Authentication fails with correct password with Samba LDAP/AD

Hi.

I’m trying to connect my GitLab instance to my Samba LDAP/AD. GitLab seems to able to communicate with it just fine, but the authentification keeps failing, no matter what I try:

root@gitlab:/# gitlab-rake gitlab:ldap:check
Checking LDAP ...

Server: ldapmain
LDAP authentication... Failed. Check `bind_dn` and `password` configuration values
LDAP users with access to your GitLab server (only showing the first 100 results)

Checking LDAP ... Finished

I have tried all different possible combinations of the user name:

  • CN=gitlab,CN=Users,DC=company,DC=local
  • cn=gitlab,cn=Users,dc=company,dc=local
  • gitlab
  • COMPANY\gitlab
  • company\gitlab

Additionally I tried it with active-directory disabled and my personal account where I’m 1000% certain I used the correct password.

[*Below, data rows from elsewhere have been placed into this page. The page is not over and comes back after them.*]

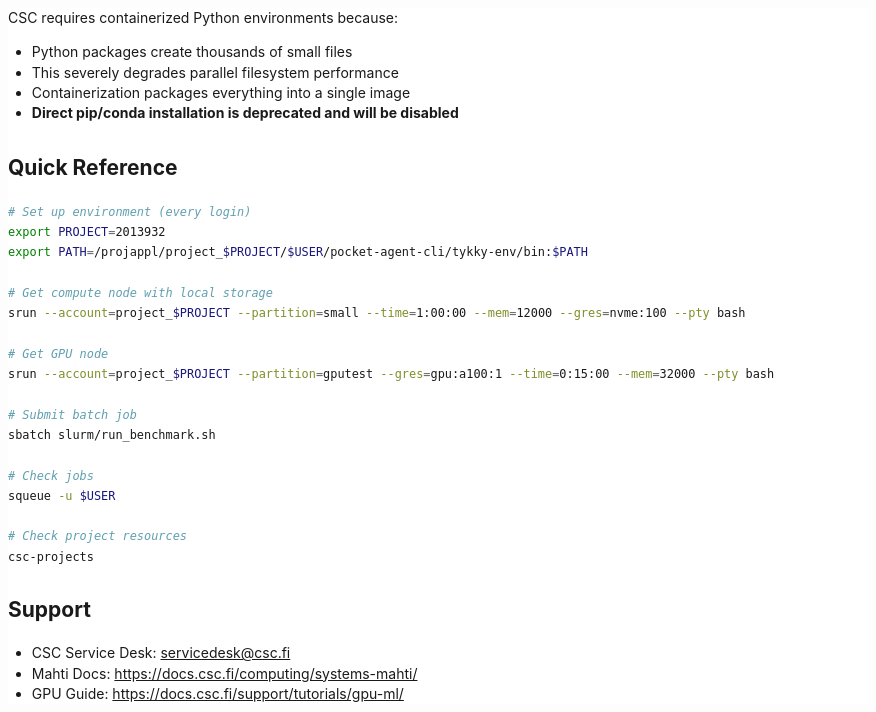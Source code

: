 CSC requires containerized Python environments because:
- Python packages create thousands of small files
- This severely degrades parallel filesystem performance
- Containerization packages everything into a single image
- **Direct pip/conda installation is deprecated and will be disabled**

## Quick Reference

```bash
# Set up environment (every login)
export PROJECT=2013932
export PATH=/projappl/project_$PROJECT/$USER/pocket-agent-cli/tykky-env/bin:$PATH

# Get compute node with local storage
srun --account=project_$PROJECT --partition=small --time=1:00:00 --mem=12000 --gres=nvme:100 --pty bash

# Get GPU node
srun --account=project_$PROJECT --partition=gputest --gres=gpu:a100:1 --time=0:15:00 --mem=32000 --pty bash

# Submit batch job
sbatch slurm/run_benchmark.sh

# Check jobs
squeue -u $USER

# Check project resources
csc-projects
```

## Support

- CSC Service Desk: servicedesk@csc.fi
- Mahti Docs: https://docs.csc.fi/computing/systems-mahti/
- GPU Guide: https://docs.csc.fi/support/tutorials/gpu-ml/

(Of course I ran gitlab-ctl reconfigure after changing the config every time)

And the gitlab-rake gitlab:ldap:check test always outputs the same as above.

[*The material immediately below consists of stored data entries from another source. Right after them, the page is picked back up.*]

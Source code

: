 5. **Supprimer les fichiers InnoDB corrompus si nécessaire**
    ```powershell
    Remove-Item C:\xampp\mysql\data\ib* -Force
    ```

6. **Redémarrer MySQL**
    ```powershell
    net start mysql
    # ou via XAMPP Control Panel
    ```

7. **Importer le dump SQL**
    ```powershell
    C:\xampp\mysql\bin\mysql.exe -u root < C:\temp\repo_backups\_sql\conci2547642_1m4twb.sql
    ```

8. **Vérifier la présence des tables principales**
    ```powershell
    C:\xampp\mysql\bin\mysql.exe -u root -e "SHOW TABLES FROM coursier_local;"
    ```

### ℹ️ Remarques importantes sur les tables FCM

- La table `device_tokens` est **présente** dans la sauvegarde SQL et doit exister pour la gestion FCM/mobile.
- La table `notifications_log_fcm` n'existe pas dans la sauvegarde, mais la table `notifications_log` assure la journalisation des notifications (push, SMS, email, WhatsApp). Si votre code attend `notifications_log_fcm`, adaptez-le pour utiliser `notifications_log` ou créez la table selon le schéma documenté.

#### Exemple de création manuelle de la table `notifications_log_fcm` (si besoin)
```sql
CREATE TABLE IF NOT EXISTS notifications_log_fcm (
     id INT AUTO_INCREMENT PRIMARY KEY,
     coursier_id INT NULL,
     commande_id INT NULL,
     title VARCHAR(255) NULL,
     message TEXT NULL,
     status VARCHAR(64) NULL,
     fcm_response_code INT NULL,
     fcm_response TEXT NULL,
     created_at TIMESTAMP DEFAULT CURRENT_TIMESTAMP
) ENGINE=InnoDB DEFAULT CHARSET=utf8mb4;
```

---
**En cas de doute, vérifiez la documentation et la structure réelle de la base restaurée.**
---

Weirdly enough I also can’t authenticate using ldapsearch!

Attempts
  • ldapsearch -D "cn=myuser,cn=Users,dc=company,dc=local" -w "<password>" \
        -p 389 -h 10.128.1.254 \
        -b "cn=Users,dc=company,dc=local"
    
    Results in
    ldap_bind: Strong(er) authentication required (8)
            additional info: BindSimple: Transport encryption required.
    
  • ldapsearch -D "cn=myuser,cn=Users,dc=company,dc=local" -w "<password>" \
        -p 389 -h 10.128.1.254 \
        -b "cn=Users,dc=company,dc=local" \
        -Y NTLM
    
    Results in
    SASL/NTLM authentication started
    ldap_sasl_interactive_bind_s: Invalid credentials (49)
            additional info: SASL:[NTLM]: NT_STATUS_OBJECT_NAME_NOT_FOUND
    
  • ldapsearch -D "cn=myuser,cn=Users,dc=company,dc=local" -w "<password>" \
        -p 389 -h 10.128.1.254 \
        -b "cn=Users,dc=company,dc=local" \
        -Y GSSAPI
    
    Results in the nothing saying error
    SASL/GSSAPI authentication started
    ldap_sasl_interactive_bind_s: Local error (-2)
            additional info: SASL(-1): generic failure: GSSAPI Error: Unspecified GSS failure.  Minor code may provide more information (No Kerberos credentials available (default cache: FILE:/tmp/krb5cc_0))
    

More on that issue here: connection - ldapsearch - Strong(er) authentication required - Transport encryption required - Super User

They might be related…

Active Directory Explorer is having no issues whatsoever and other windows services work just fine with it too, so I don’t think it’s an issue on the AD side.
Which btw runs on a Synology, if that makes any difference.

Any idea on how to further investigate this issue are greatly appreachiated!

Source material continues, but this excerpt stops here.